<<<<
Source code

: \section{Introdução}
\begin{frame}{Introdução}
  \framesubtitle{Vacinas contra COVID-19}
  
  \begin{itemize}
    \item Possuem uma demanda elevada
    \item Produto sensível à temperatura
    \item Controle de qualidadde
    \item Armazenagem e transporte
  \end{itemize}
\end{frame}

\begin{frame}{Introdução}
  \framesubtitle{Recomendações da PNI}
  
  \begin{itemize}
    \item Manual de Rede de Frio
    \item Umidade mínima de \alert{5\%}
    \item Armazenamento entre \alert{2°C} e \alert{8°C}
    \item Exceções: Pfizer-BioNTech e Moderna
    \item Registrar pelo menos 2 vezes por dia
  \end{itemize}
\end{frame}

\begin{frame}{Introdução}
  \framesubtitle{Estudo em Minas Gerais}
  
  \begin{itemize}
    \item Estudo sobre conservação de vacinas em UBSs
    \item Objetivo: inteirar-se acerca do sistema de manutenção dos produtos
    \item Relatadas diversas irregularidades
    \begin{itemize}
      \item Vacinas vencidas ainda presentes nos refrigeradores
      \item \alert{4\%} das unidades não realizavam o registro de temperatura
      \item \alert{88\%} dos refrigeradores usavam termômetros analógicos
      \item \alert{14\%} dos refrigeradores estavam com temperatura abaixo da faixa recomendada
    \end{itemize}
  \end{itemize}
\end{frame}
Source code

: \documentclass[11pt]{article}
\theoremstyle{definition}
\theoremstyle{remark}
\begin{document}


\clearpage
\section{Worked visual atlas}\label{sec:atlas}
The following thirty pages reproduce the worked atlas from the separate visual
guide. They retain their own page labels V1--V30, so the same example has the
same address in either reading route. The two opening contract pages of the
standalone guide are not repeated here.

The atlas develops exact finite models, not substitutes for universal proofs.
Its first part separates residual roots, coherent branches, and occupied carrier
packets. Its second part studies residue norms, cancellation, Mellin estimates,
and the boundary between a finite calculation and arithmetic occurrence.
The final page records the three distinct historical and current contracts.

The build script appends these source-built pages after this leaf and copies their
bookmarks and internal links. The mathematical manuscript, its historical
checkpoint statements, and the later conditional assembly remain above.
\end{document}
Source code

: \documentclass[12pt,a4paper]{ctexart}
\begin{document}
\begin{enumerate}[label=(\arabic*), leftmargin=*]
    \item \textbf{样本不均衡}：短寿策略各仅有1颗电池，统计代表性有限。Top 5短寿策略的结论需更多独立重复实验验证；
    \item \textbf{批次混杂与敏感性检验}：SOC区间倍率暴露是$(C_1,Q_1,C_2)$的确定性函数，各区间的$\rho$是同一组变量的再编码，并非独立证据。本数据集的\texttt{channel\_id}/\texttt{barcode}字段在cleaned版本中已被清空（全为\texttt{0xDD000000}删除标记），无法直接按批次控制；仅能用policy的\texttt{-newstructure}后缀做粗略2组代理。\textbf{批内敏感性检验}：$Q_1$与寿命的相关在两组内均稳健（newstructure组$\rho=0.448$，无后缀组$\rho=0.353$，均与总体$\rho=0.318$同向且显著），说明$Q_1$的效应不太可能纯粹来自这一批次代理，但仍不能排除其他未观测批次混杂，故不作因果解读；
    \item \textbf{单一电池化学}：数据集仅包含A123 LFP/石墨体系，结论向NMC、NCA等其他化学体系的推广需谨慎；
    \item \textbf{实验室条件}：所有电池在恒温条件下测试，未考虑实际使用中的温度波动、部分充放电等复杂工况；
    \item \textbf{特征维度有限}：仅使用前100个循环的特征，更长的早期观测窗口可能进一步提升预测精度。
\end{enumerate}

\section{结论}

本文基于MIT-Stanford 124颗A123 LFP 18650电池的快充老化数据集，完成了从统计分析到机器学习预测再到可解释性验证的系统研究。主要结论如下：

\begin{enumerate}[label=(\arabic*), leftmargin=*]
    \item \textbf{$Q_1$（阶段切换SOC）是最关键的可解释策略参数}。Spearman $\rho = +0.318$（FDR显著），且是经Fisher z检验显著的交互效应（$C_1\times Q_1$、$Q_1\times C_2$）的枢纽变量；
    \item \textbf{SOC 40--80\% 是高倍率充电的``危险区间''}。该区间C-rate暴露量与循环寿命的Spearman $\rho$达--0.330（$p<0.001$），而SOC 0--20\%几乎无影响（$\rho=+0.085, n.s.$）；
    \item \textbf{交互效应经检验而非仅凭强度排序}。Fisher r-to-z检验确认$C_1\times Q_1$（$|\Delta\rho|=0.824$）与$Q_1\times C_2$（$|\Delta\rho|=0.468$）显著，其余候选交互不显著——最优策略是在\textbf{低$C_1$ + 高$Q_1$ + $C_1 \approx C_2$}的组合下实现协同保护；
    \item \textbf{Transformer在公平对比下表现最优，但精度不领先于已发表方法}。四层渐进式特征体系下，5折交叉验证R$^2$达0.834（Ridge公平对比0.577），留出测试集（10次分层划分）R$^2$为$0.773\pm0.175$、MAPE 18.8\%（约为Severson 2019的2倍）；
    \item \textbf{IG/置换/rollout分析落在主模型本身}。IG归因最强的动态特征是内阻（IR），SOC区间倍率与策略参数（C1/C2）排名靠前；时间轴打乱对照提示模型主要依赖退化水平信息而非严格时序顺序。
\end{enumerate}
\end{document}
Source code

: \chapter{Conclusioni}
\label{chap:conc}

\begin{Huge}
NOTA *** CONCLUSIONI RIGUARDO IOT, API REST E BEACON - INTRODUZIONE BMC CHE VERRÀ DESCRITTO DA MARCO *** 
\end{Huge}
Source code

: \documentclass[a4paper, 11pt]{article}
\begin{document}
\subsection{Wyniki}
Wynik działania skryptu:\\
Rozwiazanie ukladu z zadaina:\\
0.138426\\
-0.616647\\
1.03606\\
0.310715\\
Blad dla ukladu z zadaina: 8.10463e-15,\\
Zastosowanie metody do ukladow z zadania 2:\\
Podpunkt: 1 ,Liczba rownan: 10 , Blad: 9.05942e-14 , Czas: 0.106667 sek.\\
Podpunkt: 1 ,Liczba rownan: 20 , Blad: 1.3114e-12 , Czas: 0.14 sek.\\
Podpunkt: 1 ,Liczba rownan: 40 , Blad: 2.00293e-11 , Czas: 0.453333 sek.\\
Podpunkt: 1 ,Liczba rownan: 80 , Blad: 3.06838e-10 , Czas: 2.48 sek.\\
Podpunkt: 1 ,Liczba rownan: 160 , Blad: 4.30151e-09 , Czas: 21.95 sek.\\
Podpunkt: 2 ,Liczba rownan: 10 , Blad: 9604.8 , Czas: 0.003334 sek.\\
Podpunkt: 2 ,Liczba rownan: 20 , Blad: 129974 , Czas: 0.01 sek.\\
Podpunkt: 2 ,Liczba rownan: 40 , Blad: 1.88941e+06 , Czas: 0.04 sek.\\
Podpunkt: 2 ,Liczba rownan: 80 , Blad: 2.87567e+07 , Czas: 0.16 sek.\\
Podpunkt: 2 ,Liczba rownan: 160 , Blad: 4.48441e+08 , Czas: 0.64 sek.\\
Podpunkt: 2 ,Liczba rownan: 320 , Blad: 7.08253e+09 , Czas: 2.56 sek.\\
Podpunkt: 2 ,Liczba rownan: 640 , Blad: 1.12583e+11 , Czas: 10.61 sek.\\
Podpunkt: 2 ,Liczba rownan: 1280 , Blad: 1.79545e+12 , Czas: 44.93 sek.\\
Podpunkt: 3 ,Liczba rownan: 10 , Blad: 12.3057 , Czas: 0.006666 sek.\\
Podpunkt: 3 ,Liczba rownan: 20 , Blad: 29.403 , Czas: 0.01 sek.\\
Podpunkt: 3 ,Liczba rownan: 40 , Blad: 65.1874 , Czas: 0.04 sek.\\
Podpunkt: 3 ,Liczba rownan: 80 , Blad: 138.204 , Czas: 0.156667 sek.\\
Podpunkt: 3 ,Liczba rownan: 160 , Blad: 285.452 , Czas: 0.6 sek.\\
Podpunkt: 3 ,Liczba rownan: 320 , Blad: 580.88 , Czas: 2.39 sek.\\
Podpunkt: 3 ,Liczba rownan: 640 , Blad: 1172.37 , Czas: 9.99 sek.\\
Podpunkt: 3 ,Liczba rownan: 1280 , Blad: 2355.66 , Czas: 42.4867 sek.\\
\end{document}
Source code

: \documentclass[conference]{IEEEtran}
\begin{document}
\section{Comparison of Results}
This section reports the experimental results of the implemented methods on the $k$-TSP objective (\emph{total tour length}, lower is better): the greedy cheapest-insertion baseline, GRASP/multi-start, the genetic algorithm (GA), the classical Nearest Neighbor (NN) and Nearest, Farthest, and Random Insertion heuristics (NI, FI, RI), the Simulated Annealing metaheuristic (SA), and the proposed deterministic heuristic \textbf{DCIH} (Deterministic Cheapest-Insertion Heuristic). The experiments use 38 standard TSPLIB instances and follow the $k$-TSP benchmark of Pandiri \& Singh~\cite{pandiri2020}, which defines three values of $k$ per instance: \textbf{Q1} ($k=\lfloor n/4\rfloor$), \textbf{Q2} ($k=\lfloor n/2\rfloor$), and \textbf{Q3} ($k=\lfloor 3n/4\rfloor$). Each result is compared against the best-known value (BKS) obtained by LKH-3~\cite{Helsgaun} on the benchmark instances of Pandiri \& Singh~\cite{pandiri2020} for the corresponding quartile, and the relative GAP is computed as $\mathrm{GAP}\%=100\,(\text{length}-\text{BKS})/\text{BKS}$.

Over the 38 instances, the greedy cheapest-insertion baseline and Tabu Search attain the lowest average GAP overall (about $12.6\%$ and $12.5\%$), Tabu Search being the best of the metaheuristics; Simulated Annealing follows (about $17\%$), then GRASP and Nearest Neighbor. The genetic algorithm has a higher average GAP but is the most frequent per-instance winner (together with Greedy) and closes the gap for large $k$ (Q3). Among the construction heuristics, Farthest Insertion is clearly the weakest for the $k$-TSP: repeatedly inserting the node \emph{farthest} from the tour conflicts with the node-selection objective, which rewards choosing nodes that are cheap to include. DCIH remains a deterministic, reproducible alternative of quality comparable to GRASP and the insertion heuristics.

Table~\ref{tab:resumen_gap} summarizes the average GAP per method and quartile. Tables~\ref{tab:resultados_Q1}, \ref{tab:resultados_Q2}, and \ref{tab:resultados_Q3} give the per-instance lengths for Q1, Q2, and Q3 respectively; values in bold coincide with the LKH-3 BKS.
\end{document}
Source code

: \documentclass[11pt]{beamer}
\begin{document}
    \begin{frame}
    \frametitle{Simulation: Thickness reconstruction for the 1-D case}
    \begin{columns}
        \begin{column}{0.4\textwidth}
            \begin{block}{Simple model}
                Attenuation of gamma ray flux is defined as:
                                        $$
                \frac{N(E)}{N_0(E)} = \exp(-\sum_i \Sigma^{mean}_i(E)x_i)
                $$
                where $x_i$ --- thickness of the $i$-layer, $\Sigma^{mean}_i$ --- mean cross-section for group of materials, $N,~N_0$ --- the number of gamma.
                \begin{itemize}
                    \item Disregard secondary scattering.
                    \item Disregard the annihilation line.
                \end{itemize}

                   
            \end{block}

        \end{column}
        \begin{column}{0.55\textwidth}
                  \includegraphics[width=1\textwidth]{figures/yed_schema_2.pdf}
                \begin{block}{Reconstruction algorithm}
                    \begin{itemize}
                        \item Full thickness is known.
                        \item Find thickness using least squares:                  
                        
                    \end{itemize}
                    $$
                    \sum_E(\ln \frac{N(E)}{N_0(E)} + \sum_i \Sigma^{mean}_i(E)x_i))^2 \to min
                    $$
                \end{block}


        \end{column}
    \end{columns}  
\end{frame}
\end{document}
>>>>
■ **WHAT THE TASK REQUIRES**: Beginning with the first line of the records above, reproduce each line exactly, ending at the line that contains "presentes nos refrigeradores", and leave out everything else.

■ **SOLUTION TO THIS PROBLEM**:
Source code

: \section{Introdução}
\begin{frame}{Introdução}
  \framesubtitle{Vacinas contra COVID-19}
  
  \begin{itemize}
    \item Possuem uma demanda elevada
    \item Produto sensível à temperatura
    \item Controle de qualidadde
    \item Armazenagem e transporte
  \end{itemize}
\end{frame}

\begin{frame}{Introdução}
  \framesubtitle{Recomendações da PNI}
  
  \begin{itemize}
    \item Manual de Rede de Frio
    \item Umidade mínima de \alert{5\%}
    \item Armazenamento entre \alert{2°C} e \alert{8°C}
    \item Exceções: Pfizer-BioNTech e Moderna
    \item Registrar pelo menos 2 vezes por dia
  \end{itemize}
\end{frame}

\begin{frame}{Introdução}
  \framesubtitle{Estudo em Minas Gerais}
  
  \begin{itemize}
    \item Estudo sobre conservação de vacinas em UBSs
    \item Objetivo: inteirar-se acerca do sistema de manutenção dos produtos
    \item Relatadas diversas irregularidades
    \begin{itemize}
      \item Vacinas vencidas ainda presentes nos refrigeradores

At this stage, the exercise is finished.